Suggestions for Indian Stakeholders


Indian stakeholders, including research institutions, startups, and industries, should prepare for possible changes in patent law and international intellectual property norms by:


  1. Staying informed about the latest developments in AI patentability, both in India and globally.

  2. Ensuring that AI-related inventions meet the fundamental legal requirements of novelty, inventive step, and industrial application.

  3. Focusing on integrating AI features into practical applications to demonstrate a technical contribution or technical effect.

  4. Providing clear and definitive empirical determinations of technical contributions and technical effects in patent applications.
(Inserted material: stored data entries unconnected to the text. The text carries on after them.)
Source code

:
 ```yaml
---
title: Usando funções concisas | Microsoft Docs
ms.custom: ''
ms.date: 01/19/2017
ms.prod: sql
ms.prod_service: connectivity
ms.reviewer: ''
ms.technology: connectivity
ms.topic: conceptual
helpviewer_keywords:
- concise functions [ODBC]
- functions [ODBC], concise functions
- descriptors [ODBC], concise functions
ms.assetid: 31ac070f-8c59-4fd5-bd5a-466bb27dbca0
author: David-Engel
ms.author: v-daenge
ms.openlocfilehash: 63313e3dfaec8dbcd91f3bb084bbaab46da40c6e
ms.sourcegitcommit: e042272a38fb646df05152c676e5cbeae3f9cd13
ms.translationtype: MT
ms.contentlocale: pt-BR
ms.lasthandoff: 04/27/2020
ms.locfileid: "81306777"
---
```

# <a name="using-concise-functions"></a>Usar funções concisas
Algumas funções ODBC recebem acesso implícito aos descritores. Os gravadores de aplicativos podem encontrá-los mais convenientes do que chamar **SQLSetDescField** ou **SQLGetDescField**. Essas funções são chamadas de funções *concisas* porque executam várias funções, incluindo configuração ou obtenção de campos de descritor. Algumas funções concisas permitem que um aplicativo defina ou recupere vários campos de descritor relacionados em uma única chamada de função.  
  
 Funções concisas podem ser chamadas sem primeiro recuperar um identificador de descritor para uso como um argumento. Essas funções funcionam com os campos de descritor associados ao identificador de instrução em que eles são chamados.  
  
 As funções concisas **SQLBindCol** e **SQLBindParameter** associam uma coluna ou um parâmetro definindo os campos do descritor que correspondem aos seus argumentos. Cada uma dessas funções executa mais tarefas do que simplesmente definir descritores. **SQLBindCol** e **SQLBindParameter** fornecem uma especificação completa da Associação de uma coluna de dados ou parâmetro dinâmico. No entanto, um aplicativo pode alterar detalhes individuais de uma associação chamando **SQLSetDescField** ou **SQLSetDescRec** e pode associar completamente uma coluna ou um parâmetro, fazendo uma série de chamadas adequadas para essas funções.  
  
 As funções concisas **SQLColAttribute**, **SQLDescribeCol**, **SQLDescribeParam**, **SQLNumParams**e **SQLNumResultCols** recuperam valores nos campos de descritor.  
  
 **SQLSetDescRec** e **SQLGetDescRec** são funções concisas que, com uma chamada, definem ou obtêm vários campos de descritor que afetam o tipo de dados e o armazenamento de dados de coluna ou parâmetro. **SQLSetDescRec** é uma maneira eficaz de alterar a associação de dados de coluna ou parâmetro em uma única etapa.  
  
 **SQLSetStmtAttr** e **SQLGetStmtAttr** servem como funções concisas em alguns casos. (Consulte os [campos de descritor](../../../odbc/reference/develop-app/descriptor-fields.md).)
  5. Engaging with policymakers and patent offices to advocate for a balanced approach to AI patentability that protects the rights of inventors while fostering innovation.


Conclusion


Understanding the USPTO's AI patentability guidance is crucial for Indian stakeholders, as it could significantly impact the growth of AI-related inventions in the country. By proactively engaging with global patentability standards and adapting to changes in patent law, Indian stakeholders can support innovation in India's research, startup, and industry sectors. As the world continues to grapple with the challenges and opportunities presented by AI inventorship, India has the potential to emerge as a leader in AI-related patent filings and contribute to the global discourse on AI patentability.